Kaïs Saïed mobilise contre la drogue dans les écoles tunisiennes

Le président tunisien Kaïs Saïed a convoqué une réunion d’urgence au Palais de Carthage pour aborder la problématique croissante de la drogue dans les établissements scolaires. Accompagné du ministre de l’Intérieur Khaled Nouri, du ministre de l’Éducation Noureddine Nouri et du secrétaire d’État à la Sécurité nationale Sofiene Bessadek, il a souligné la nécessité de protéger les élèves face à ce phénomène alarmant.
Sécurité renforcée autour des établissements scolaires
Lors de cette séance, Kaïs Saïed a insisté sur l’importance de la sécurité autour des écoles et des lycées. Il a demandé l’instauration de patrouilles sécuritaires permanentes afin de contrer la présence de stupéfiants à proximité des établissements. Le président a exprimé ses inquiétudes quant à l’impact de la drogue sur la cohésion sociale, affirmant que les réseaux de trafic ciblent la jeunesse pour fragiliser la société.
Une approche éducative contre la drogue
Au-delà des mesures de sécurité, le chef de l’État a appelé à une sensibilisation quotidienne des élèves. Il a proposé d’intégrer des cours dédiés à la prévention contre la drogue dans le programme scolaire, visant à former des jeunes conscients et responsables. Selon lui, l’éducation est le véritable antidote face à ces « poisons » menaçant la jeunesse tunisienne.
Réforme du système éducatif
Kaïs Saïed a également évoqué la nécessité d’une réforme en profondeur du système éducatif, qu’il considère comme un secteur de souveraineté nationale. Il a rappelé que la Constitution prévoit la création d’un Conseil supérieur de l’éducation et de l’enseignement, qui sera bientôt installé pour corriger les choix jugés inadaptés. Le président a mis en garde contre les conséquences d’erreurs dans ce domaine, qui peuvent perdurer pendant des décennies.

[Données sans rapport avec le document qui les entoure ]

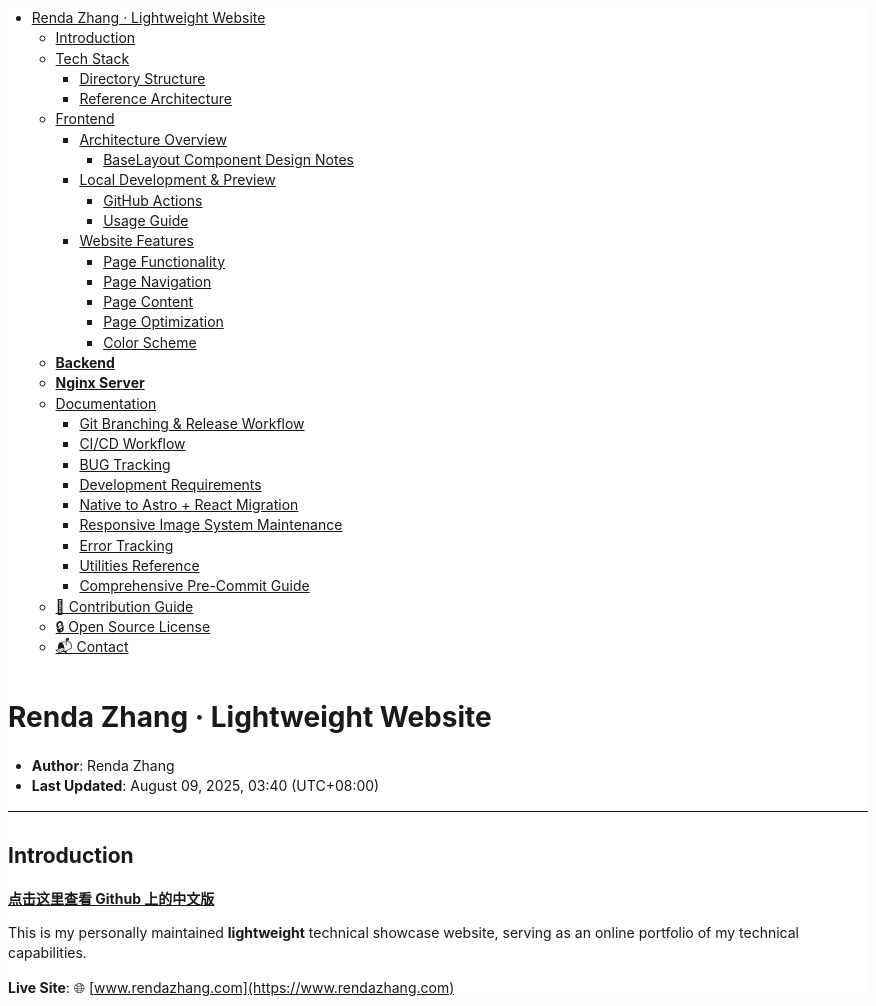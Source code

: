


- [Renda Zhang · Lightweight Website](#renda-zhang-%C2%B7-lightweight-website)
  - [Introduction](#introduction)
  - [Tech Stack](#tech-stack)
    - [Directory Structure](#directory-structure)
    - [Reference Architecture](#reference-architecture)
  - [Frontend](#frontend)
    - [Architecture Overview](#architecture-overview)
      - [BaseLayout Component Design Notes](#baselayout-component-design-notes)
    - [Local Development & Preview](#local-development--preview)
      - [GitHub Actions](#github-actions)
      - [Usage Guide](#usage-guide)
    - [Website Features](#website-features)
      - [Page Functionality](#page-functionality)
      - [Page Navigation](#page-navigation)
      - [Page Content](#page-content)
      - [Page Optimization](#page-optimization)
      - [Color Scheme](#color-scheme)
  - [**Backend**](#backend)
  - [**Nginx Server**](#nginx-server)
  - [Documentation](#documentation)
    - [Git Branching & Release Workflow](#git-branching--release-workflow)
    - [CI/CD Workflow](#cicd-workflow)
    - [BUG Tracking](#bug-tracking)
    - [Development Requirements](#development-requirements)
    - [Native to Astro + React Migration](#native-to-astro--react-migration)
    - [Responsive Image System Maintenance](#responsive-image-system-maintenance)
    - [Error Tracking](#error-tracking)
    - [Utilities Reference](#utilities-reference)
    - [Comprehensive Pre-Commit Guide](#comprehensive-pre-commit-guide)
  - [🤝 Contribution Guide](#-contribution-guide)
  - [🔒 Open Source License](#-open-source-license)
  - [📬 Contact](#-contact)



# Renda Zhang · Lightweight Website

- **Author**: Renda Zhang
- **Last Updated**: August 09, 2025, 03:40 (UTC+08:00)

---

## Introduction

**[点击这里查看 Github 上的中文版](https://github.com/RendaZhang/rendazhang/blob/master/README.md)**

This is my personally maintained **lightweight** technical showcase website, serving as an online portfolio of my technical capabilities.

**Live Site**: 🌐 [www.rendazhang.com](https://www.rendazhang.com)
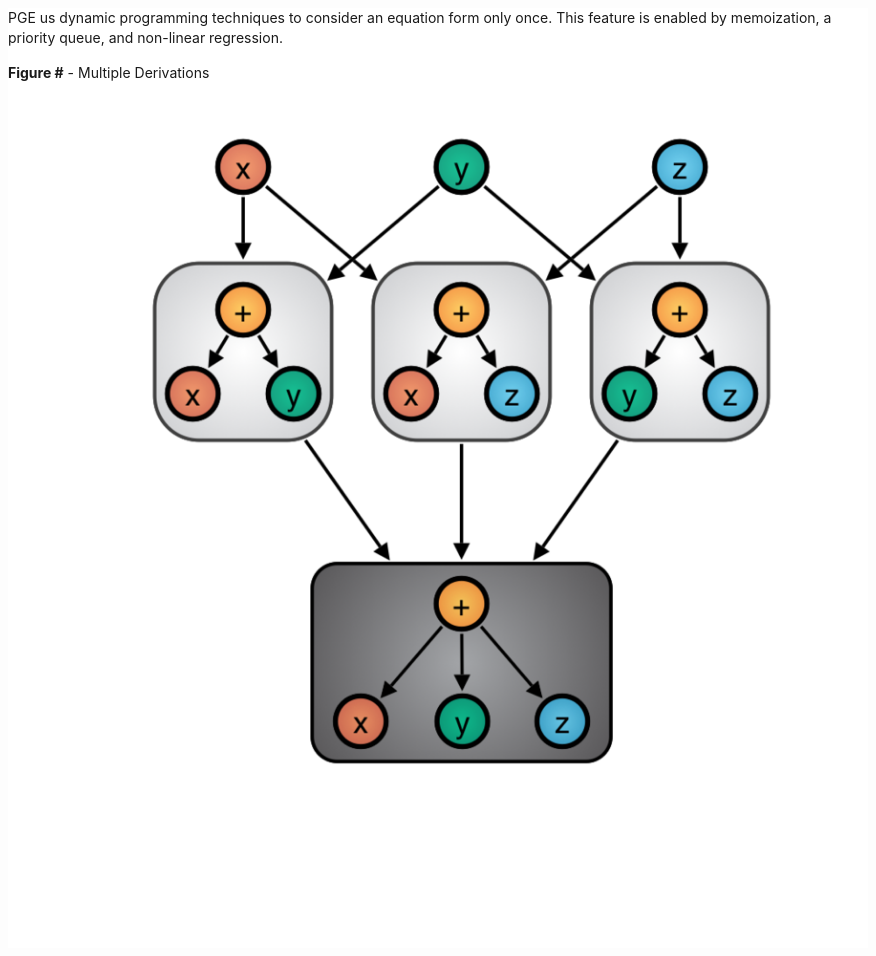PGE us dynamic programming techniques
to consider an equation form only once.
This feature is enabled by 
memoization, a priority queue, and non-linear regression. 

<div class="center-align">
<span><b>Figure #</b> - Multiple Derivations</span>
<img class="responsive-img" src="/sr/img/a_b_c.png" />
</div>
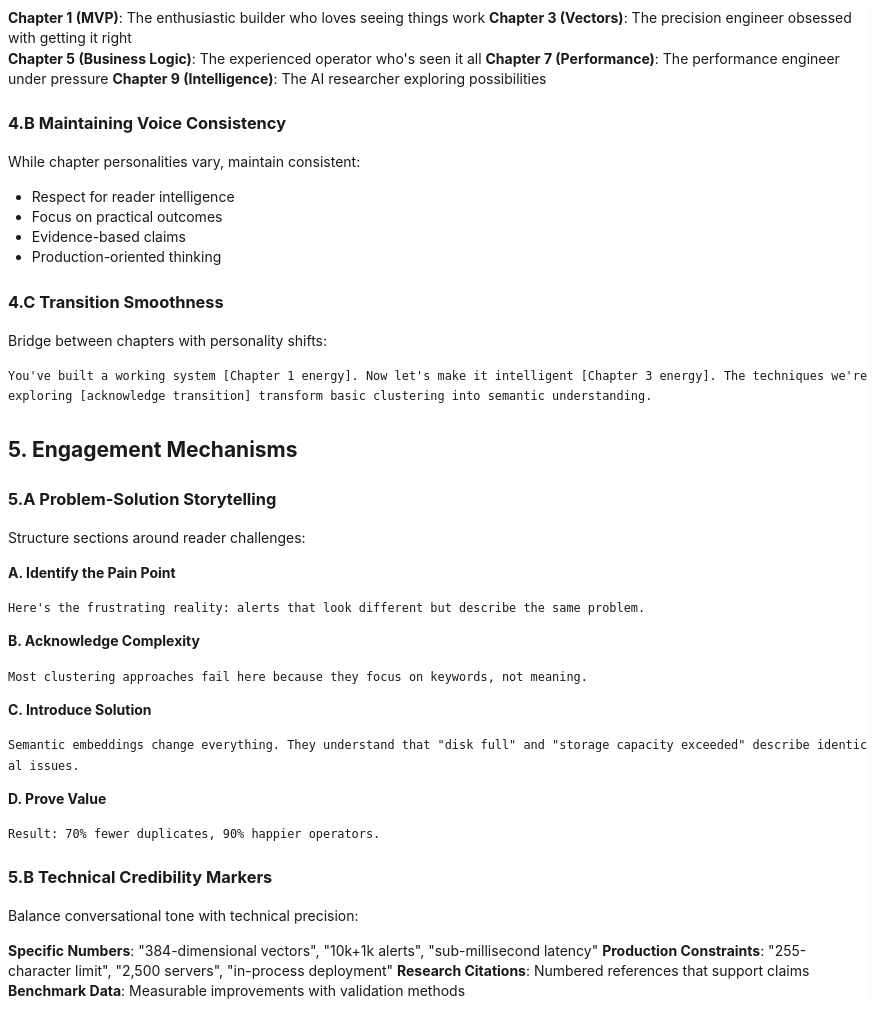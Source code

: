 **Chapter 1 (MVP)**: The enthusiastic builder who loves seeing things work
**Chapter 3 (Vectors)**: The precision engineer obsessed with getting it right  
**Chapter 5 (Business Logic)**: The experienced operator who's seen it all
**Chapter 7 (Performance)**: The performance engineer under pressure
**Chapter 9 (Intelligence)**: The AI researcher exploring possibilities

### 4.B Maintaining Voice Consistency
While chapter personalities vary, maintain consistent:
- Respect for reader intelligence
- Focus on practical outcomes  
- Evidence-based claims
- Production-oriented thinking

### 4.C Transition Smoothness
Bridge between chapters with personality shifts:
```
You've built a working system [Chapter 1 energy]. Now let's make it intelligent [Chapter 3 energy]. The techniques we're exploring [acknowledge transition] transform basic clustering into semantic understanding.
```

## 5. Engagement Mechanisms

### 5.A Problem-Solution Storytelling
Structure sections around reader challenges:

**A. Identify the Pain Point**
```
Here's the frustrating reality: alerts that look different but describe the same problem.
```

**B. Acknowledge Complexity**  
```
Most clustering approaches fail here because they focus on keywords, not meaning.
```

**C. Introduce Solution**
```
Semantic embeddings change everything. They understand that "disk full" and "storage capacity exceeded" describe identical issues.
```

**D. Prove Value**
```
Result: 70% fewer duplicates, 90% happier operators.
```

### 5.B Technical Credibility Markers
Balance conversational tone with technical precision:

**Specific Numbers**: "384-dimensional vectors", "10k+1k alerts", "sub-millisecond latency"
**Production Constraints**: "255-character limit", "2,500 servers", "in-process deployment"
**Research Citations**: Numbered references that support claims
**Benchmark Data**: Measurable improvements with validation methods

Préoccupations sur le décrochage scolaire
En outre, Kaïs Saïed a exprimé son inquiétude face à l’augmentation du décrochage scolaire en Tunisie. Il a alerté sur ce qu’il qualifie d’« analphabétisme masqué », soulignant que l’affaiblissement de l’esprit critique représente un danger plus grave que l’incapacité à lire et à écrire.
Ces déclarations interviennent dans un contexte où la lutte contre la drogue est devenue une priorité pour de nombreux pays du Maghreb, où la jeunesse est souvent la plus touchée par ce fléau. La mobilisation de l’État tunisien pourrait avoir des répercussions importantes sur la santé et l’éducation des jeunes Tunisiens.